• WHAT TO WORK ON:
Restate the whole listing word for word, missing no line.

------ MATERIAL TO PROCESS ------

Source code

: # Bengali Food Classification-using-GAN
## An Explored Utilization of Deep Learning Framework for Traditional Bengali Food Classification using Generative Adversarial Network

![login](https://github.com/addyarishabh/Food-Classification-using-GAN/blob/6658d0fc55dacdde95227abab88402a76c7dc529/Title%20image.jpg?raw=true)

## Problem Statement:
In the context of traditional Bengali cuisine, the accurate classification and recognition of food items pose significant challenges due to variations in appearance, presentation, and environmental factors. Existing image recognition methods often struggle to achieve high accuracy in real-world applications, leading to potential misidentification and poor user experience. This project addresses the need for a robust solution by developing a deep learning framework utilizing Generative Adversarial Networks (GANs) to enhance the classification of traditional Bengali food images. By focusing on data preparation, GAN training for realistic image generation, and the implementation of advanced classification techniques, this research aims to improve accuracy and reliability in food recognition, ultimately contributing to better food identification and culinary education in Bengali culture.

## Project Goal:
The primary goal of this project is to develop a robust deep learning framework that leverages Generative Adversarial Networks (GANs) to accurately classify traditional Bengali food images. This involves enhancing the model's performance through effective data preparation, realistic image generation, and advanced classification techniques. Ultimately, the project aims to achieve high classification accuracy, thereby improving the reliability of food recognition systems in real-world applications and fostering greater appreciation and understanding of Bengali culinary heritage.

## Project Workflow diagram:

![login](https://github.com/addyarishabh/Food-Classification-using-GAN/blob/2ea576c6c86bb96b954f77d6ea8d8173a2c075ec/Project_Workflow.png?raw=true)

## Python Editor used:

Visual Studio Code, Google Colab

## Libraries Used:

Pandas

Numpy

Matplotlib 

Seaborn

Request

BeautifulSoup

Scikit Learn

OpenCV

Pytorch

------

• REPLY:
Source code

: # Bengali Food Classification-using-GAN
## An Explored Utilization of Deep Learning Framework for Traditional Bengali Food Classification using Generative Adversarial Network

![login](https://github.com/addyarishabh/Food-Classification-using-GAN/blob/6658d0fc55dacdde95227abab88402a76c7dc529/Title%20image.jpg?raw=true)

## Problem Statement:
In the context of traditional Bengali cuisine, the accurate classification and recognition of food items pose significant challenges due to variations in appearance, presentation, and environmental factors. Existing image recognition methods often struggle to achieve high accuracy in real-world applications, leading to potential misidentification and poor user experience. This project addresses the need for a robust solution by developing a deep learning framework utilizing Generative Adversarial Networks (GANs) to enhance the classification of traditional Bengali food images. By focusing on data preparation, GAN training for realistic image generation, and the implementation of advanced classification techniques, this research aims to improve accuracy and reliability in food recognition, ultimately contributing to better food identification and culinary education in Bengali culture.

## Project Goal:
The primary goal of this project is to develop a robust deep learning framework that leverages Generative Adversarial Networks (GANs) to accurately classify traditional Bengali food images. This involves enhancing the model's performance through effective data preparation, realistic image generation, and advanced classification techniques. Ultimately, the project aims to achieve high classification accuracy, thereby improving the reliability of food recognition systems in real-world applications and fostering greater appreciation and understanding of Bengali culinary heritage.

## Project Workflow diagram:

![login](https://github.com/addyarishabh/Food-Classification-using-GAN/blob/2ea576c6c86bb96b954f77d6ea8d8173a2c075ec/Project_Workflow.png?raw=true)

## Python Editor used:

Visual Studio Code, Google Colab

## Libraries Used:

Pandas

Numpy

Matplotlib 

Seaborn

Request

BeautifulSoup

Scikit Learn

OpenCV

Pytorch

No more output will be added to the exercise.